What could possibly be scarier than the global spread of a mysterious zombie disease in US thiller Contagion? How about this interactive map, which shows an alarming number of outbreaks for preventable diseases. 

The Council on Foreign Relations’ interactive map, which plots outbreaks of vaccine-preventable diseases like measles, mumps, whooping cough, polio, and rubella from 2008 to the present, has gone viral on social media, thanks to a tweet from the Global Alliance for Vaccines and Immunisation (GAVI) CEO Seth Berkley.

This map does two important things. First, it does something rare in the development space: it uses data visualisation to help people understand the spread and prevalence of an outbreak – not just numbers and figures. Secondly, it shows us how important vaccines are. Nearly all of these cases could have been prevented if people had improved access to vaccines and stronger health systems around them.

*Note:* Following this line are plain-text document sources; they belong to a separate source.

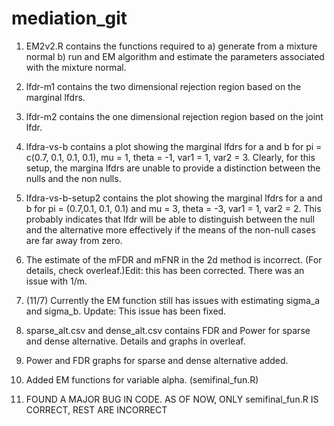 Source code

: # mediation_git

1. EM2v2.R contains the functions required to 
 a) generate from a mixture normal
 b) run and EM algorithm and estimate the parameters associated with the mixture normal.

2. lfdr-m1 contains the two dimensional rejection region based on the marginal lfdrs.
3. lfdr-m2 contains the one dimensional rejection region based on the joint lfdr.


4. lfdra-vs-b contains a plot showing the marginal lfdrs for a and b for pi = c(0.7, 0.1, 0.1, 0.1), mu = 1, theta = -1, var1 = 1, var2 = 3. 
Clearly, for this setup, the margina lfdrs are unable to provide a distinction between the nulls and the non nulls.

5. lfdra-vs-b-setup2 contains the plot showing the marginal lfdrs for a and b for pi = (0.7,0.1, 0.1, 0.1) and mu = 3, theta = -3, var1 = 1, var2 = 2. This probably indicates that lfdr will be able to distinguish between the null and the alternative more effectively if the means of the non-null cases are far away from zero. 

6. The estimate of the mFDR and mFNR in the 2d method is incorrect. (For details, check overleaf.)Edit: this has been corrected. There was an issue with 1/m.

7. (11/7) Currently the EM function still has issues with estimating sigma_a and sigma_b. Update: This issue has been fixed.
8. sparse_alt.csv and dense_alt.csv contains FDR and Power for sparse and dense alternative. Details and graphs in overleaf.
9. Power and FDR graphs for sparse and dense alternative added.
10. Added EM functions for variable alpha. (semifinal_fun.R)
11. FOUND A MAJOR BUG IN CODE. AS OF NOW, ONLY semifinal_fun.R IS CORRECT, REST ARE INCORRECT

It’s even scarier when you break the map apart in the full interactive map here. Here’s the measles map, for example:

Diseases like measles exist in all inhabited continents and kill approximately 122,000 people every year—that’s 14 deaths every hour.  What’s worse? Most of these people are children under five years old.

Here’s the map for whooping cough

Pertussis, otherwise known as whooping cough, also targets small children. The World Heath Organisation (WHO) estimates some 195 000 patients died from this disease in 2008.

This map shows the prevalence of polio 

While initiatives by the WHO have reduced poliomyelitis by 99%, polio still affects the most vulnerable. 95% of outbreaks in developing countries affect children under five years old.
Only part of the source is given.